Answering all the Bible questions and maintaining dominant spiritual authority will make you a very lonely person! No one will join you in leadership because they don’t measure up. People won’t get close to you because you can’t just be that special friend in a time of need . . . you have to fix the problem. It’s also stepping on God’s toes. If you’re making this mistake, ask your group members for forgiveness in your next meeting. Tell them you love them and you need help with a pride issue. That’s the root of this problem.

The way to avoid this mistake is to prayerfully ask yourself “How can God be glorified through someone else right now?” He will be faithful to show you how the whole body builds itself up by every supporting ligament. Even baby Christians can minister to others very effectively. The Holy Spirit operates at full strength in all who believe and give it away freely.

“I operated out of a vocational paradigm.”
If you see small group leadership as a job at the church, you’ll hate the position. Your role is one of a calling. A hired hand quits when the going gets tough. A called man or woman just sees the obstacles as new ways God will reveal His power. See the difference?

The way to avoid or recover from this mistake is to simply read the last mistake below. Drink at the well often, and you will never be thirsty. Prayer is the key here, and this will birth a calling in you, empowering you to do great things for God.

“I had no prayer life.”
The biggest mistake small group leaders make is to cut off the lifeline to God’s power and wisdom. It comes from above and it solves all the problems a leader faces. Jesus modeled a life of prayer for us. As I reflect on His integral part of the Trinity, I see why Jesus prayed so much while on earth. He was recently separated from His Father and the Holy Spirit and missed His family!
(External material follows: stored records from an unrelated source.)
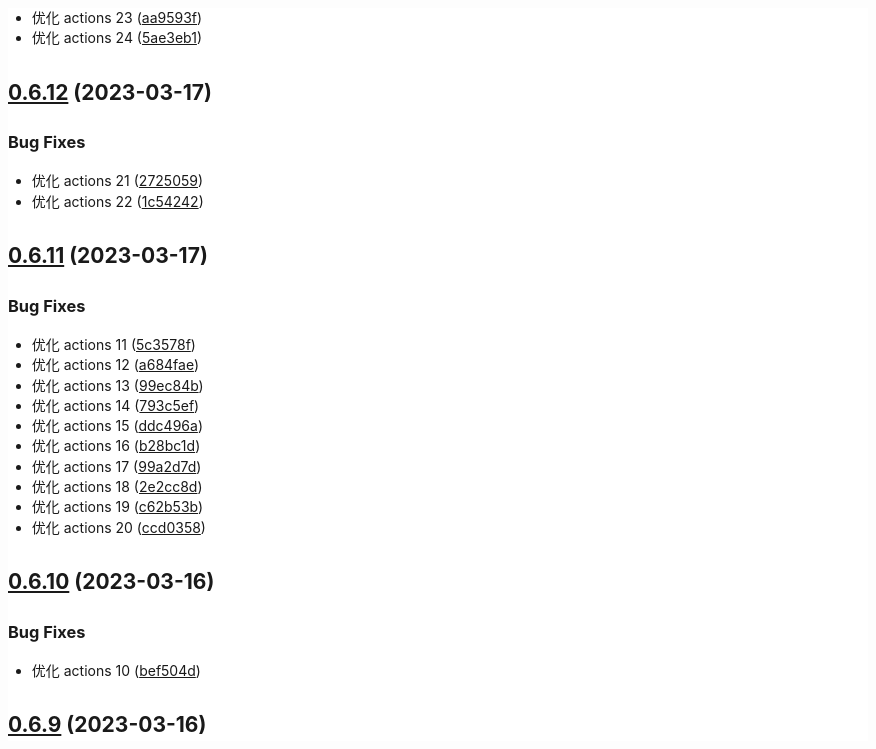 - 优化 actions 23 ([aa9593f](https://github.com/FrontEndDev-org/openapi-axios/commit/aa9593f26e4669631d2a396bb20930357e696981))
- 优化 actions 24 ([5ae3eb1](https://github.com/FrontEndDev-org/openapi-axios/commit/5ae3eb1a6601709c3cd8354bfbb2909877528dcd))

## [0.6.12](https://github.com/FrontEndDev-org/openapi-axios/compare/v0.6.11...v0.6.12) (2023-03-17)

### Bug Fixes

- 优化 actions 21 ([2725059](https://github.com/FrontEndDev-org/openapi-axios/commit/27250593a38957875eb9e234710b5a10c373cf2b))
- 优化 actions 22 ([1c54242](https://github.com/FrontEndDev-org/openapi-axios/commit/1c542421c5241eab373e9f61041cbbf818edac0f))

## [0.6.11](https://github.com/FrontEndDev-org/openapi-axios/compare/v0.6.10...v0.6.11) (2023-03-17)

### Bug Fixes

- 优化 actions 11 ([5c3578f](https://github.com/FrontEndDev-org/openapi-axios/commit/5c3578f51b441027e804463fcde6f2cfc44b1c9a))
- 优化 actions 12 ([a684fae](https://github.com/FrontEndDev-org/openapi-axios/commit/a684faee7cdfdbfe4812bf2b0df7f6933a7231be))
- 优化 actions 13 ([99ec84b](https://github.com/FrontEndDev-org/openapi-axios/commit/99ec84b4f29b01f8c49a271b660d6370d16ec236))
- 优化 actions 14 ([793c5ef](https://github.com/FrontEndDev-org/openapi-axios/commit/793c5ef9a085607154a0b0c1d12aebc1203d6c7f))
- 优化 actions 15 ([ddc496a](https://github.com/FrontEndDev-org/openapi-axios/commit/ddc496a93fa83040822c12e3bb8cd9a544c4ceec))
- 优化 actions 16 ([b28bc1d](https://github.com/FrontEndDev-org/openapi-axios/commit/b28bc1d5c625bbe394c1c0f141700ed01a6c2627))
- 优化 actions 17 ([99a2d7d](https://github.com/FrontEndDev-org/openapi-axios/commit/99a2d7dc8f5b67f2d8fbfb3433b40c6d05a28c26))
- 优化 actions 18 ([2e2cc8d](https://github.com/FrontEndDev-org/openapi-axios/commit/2e2cc8df910ea94aec4379e162afc92dc65df5cd))
- 优化 actions 19 ([c62b53b](https://github.com/FrontEndDev-org/openapi-axios/commit/c62b53b03d9eda210fa0e4dada90fb4a9942e9fb))
- 优化 actions 20 ([ccd0358](https://github.com/FrontEndDev-org/openapi-axios/commit/ccd035894690b2dc2471fe02b7ccd4d2dfb45159))

## [0.6.10](https://github.com/FrontEndDev-org/openapi-axios/compare/v0.6.9...v0.6.10) (2023-03-16)

### Bug Fixes

- 优化 actions 10 ([bef504d](https://github.com/FrontEndDev-org/openapi-axios/commit/bef504db38bc1103aa3a5973bc66ce001dca0da0))

## [0.6.9](https://github.com/FrontEndDev-org/openapi-axios/compare/v0.6.8...v0.6.9) (2023-03-16)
God created us in His image, and our spiritual nature thirsts for community with Him through prayer. If you don’t pray much, don’t expect much power in your ministry! Pray alone, with group members, family, friends, children, neighbors, co-workers, your boss, and total strangers when you feel led by the Spirit to do so. Prayer is powerful and the more you pray, the better your ministry will be!

There are only two kinds of mistakes...
Good mistakes are the ones you learn from; bad mistakes are the ones that you repeat or ignore. God has given you a unique opportunity to shake up Satan’s kingdom with the power of community. Your group was designed by God to storm the gates of Hell and set captives free. Don’t be afraid to make changes today in your ministry to see revival in your small group!
.
.
.

3 comments:

D said...

Good stuff Randall... lots of "next step" stuff for me.

Justin said...

training a new leader is the toughest one for me.

Lisa Trimble,LMT said...

God inspired blog! Very encouraging to me as a new small group leader. Small group has been together 8 years and multiplied 3 times. Left with only 2 families in my small group. My church recently held a grouplink for new members to come check out the lifegroups. A couple approached late in the evening and asked if am I open to new things in my group. As he spoke it was obvious to me and another group member that after the current study was over that this gentleman expected to teach on a book he had read. He went on to tell us about his current group leader and all the things he felt that leader should have done or not done. I stated that we would consider all ideas. As the conversation progressed, I felt led to say that ultimately we would prayerfully consider his idea and make the decision on which direction the group would follow. He stated rather loudly, how dare you say this to me, you have got some @#$%!!! I was shocked into silence for a minute, and stated I meant no offense but as a leader I would be steering the boat. He repeated his loud objection and turned away offended. Any thoughts?